[RECORDS TO USE]
· · · · · · ·

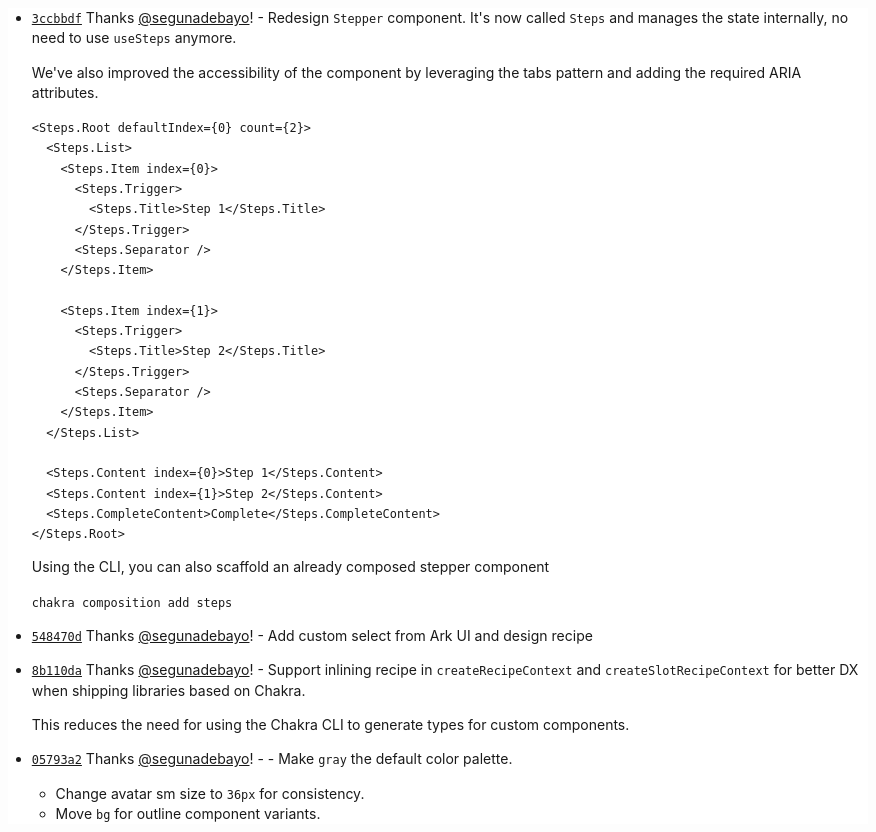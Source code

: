 - [`3ccbbdf`](https://github.com/chakra-ui/chakra-ui/commit/3ccbbdff6e9c48350461358fb898ea1a8a166c08)
  Thanks [@segunadebayo](https://github.com/segunadebayo)! - Redesign `Stepper`
  component. It's now called `Steps` and manages the state internally, no need
  to use `useSteps` anymore.

  We've also improved the accessibility of the component by leveraging the tabs
  pattern and adding the required ARIA attributes.

  ```tsx
  <Steps.Root defaultIndex={0} count={2}>
    <Steps.List>
      <Steps.Item index={0}>
        <Steps.Trigger>
          <Steps.Title>Step 1</Steps.Title>
        </Steps.Trigger>
        <Steps.Separator />
      </Steps.Item>

      <Steps.Item index={1}>
        <Steps.Trigger>
          <Steps.Title>Step 2</Steps.Title>
        </Steps.Trigger>
        <Steps.Separator />
      </Steps.Item>
    </Steps.List>

    <Steps.Content index={0}>Step 1</Steps.Content>
    <Steps.Content index={1}>Step 2</Steps.Content>
    <Steps.CompleteContent>Complete</Steps.CompleteContent>
  </Steps.Root>
  ```

  Using the CLI, you can also scaffold an already composed stepper component

  ```sh
  chakra composition add steps
  ```

- [`548470d`](https://github.com/chakra-ui/chakra-ui/commit/548470dd4306dd39d76555e172da64fd1861fdc5)
  Thanks [@segunadebayo](https://github.com/segunadebayo)! - Add custom select
  from Ark UI and design recipe

- [`8b110da`](https://github.com/chakra-ui/chakra-ui/commit/8b110dafa8c3db069254ea3e01937165f5bd9321)
  Thanks [@segunadebayo](https://github.com/segunadebayo)! - Support inlining
  recipe in `createRecipeContext` and `createSlotRecipeContext` for better DX
  when shipping libraries based on Chakra.

  This reduces the need for using the Chakra CLI to generate types for custom
  components.

- [`05793a2`](https://github.com/chakra-ui/chakra-ui/commit/05793a2d15f22b7caa3fb19f93c2a6e1482e5bd0)
  Thanks [@segunadebayo](https://github.com/segunadebayo)! - - Make `gray` the
  default color palette.
  - Change avatar sm size to `36px` for consistency.
  - Move `bg` for outline component variants.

· · · · · · ·

All of the material above needs to be restated exactly, with no pictures.

[REPLY TO THE EXERCISE]
Source code

: - [`3ccbbdf`](https://github.com/chakra-ui/chakra-ui/commit/3ccbbdff6e9c48350461358fb898ea1a8a166c08)
  Thanks [@segunadebayo](https://github.com/segunadebayo)! - Redesign `Stepper`
  component. It's now called `Steps` and manages the state internally, no need
  to use `useSteps` anymore.

  We've also improved the accessibility of the component by leveraging the tabs
  pattern and adding the required ARIA attributes.

  ```tsx
  <Steps.Root defaultIndex={0} count={2}>
    <Steps.List>
      <Steps.Item index={0}>
        <Steps.Trigger>
          <Steps.Title>Step 1</Steps.Title>
        </Steps.Trigger>
        <Steps.Separator />
      </Steps.Item>

      <Steps.Item index={1}>
        <Steps.Trigger>
          <Steps.Title>Step 2</Steps.Title>
        </Steps.Trigger>
        <Steps.Separator />
      </Steps.Item>
    </Steps.List>

    <Steps.Content index={0}>Step 1</Steps.Content>
    <Steps.Content index={1}>Step 2</Steps.Content>
    <Steps.CompleteContent>Complete</Steps.CompleteContent>
  </Steps.Root>
  ```

  Using the CLI, you can also scaffold an already composed stepper component

  ```sh
  chakra composition add steps
  ```

- [`548470d`](https://github.com/chakra-ui/chakra-ui/commit/548470dd4306dd39d76555e172da64fd1861fdc5)
  Thanks [@segunadebayo](https://github.com/segunadebayo)! - Add custom select
  from Ark UI and design recipe

- [`8b110da`](https://github.com/chakra-ui/chakra-ui/commit/8b110dafa8c3db069254ea3e01937165f5bd9321)
  Thanks [@segunadebayo](https://github.com/segunadebayo)! - Support inlining
  recipe in `createRecipeContext` and `createSlotRecipeContext` for better DX
  when shipping libraries based on Chakra.

  This reduces the need for using the Chakra CLI to generate types for custom
  components.

- [`05793a2`](https://github.com/chakra-ui/chakra-ui/commit/05793a2d15f22b7caa3fb19f93c2a6e1482e5bd0)
  Thanks [@segunadebayo](https://github.com/segunadebayo)! - - Make `gray` the
  default color palette.
  - Change avatar sm size to `36px` for consistency.
  - Move `bg` for outline component variants.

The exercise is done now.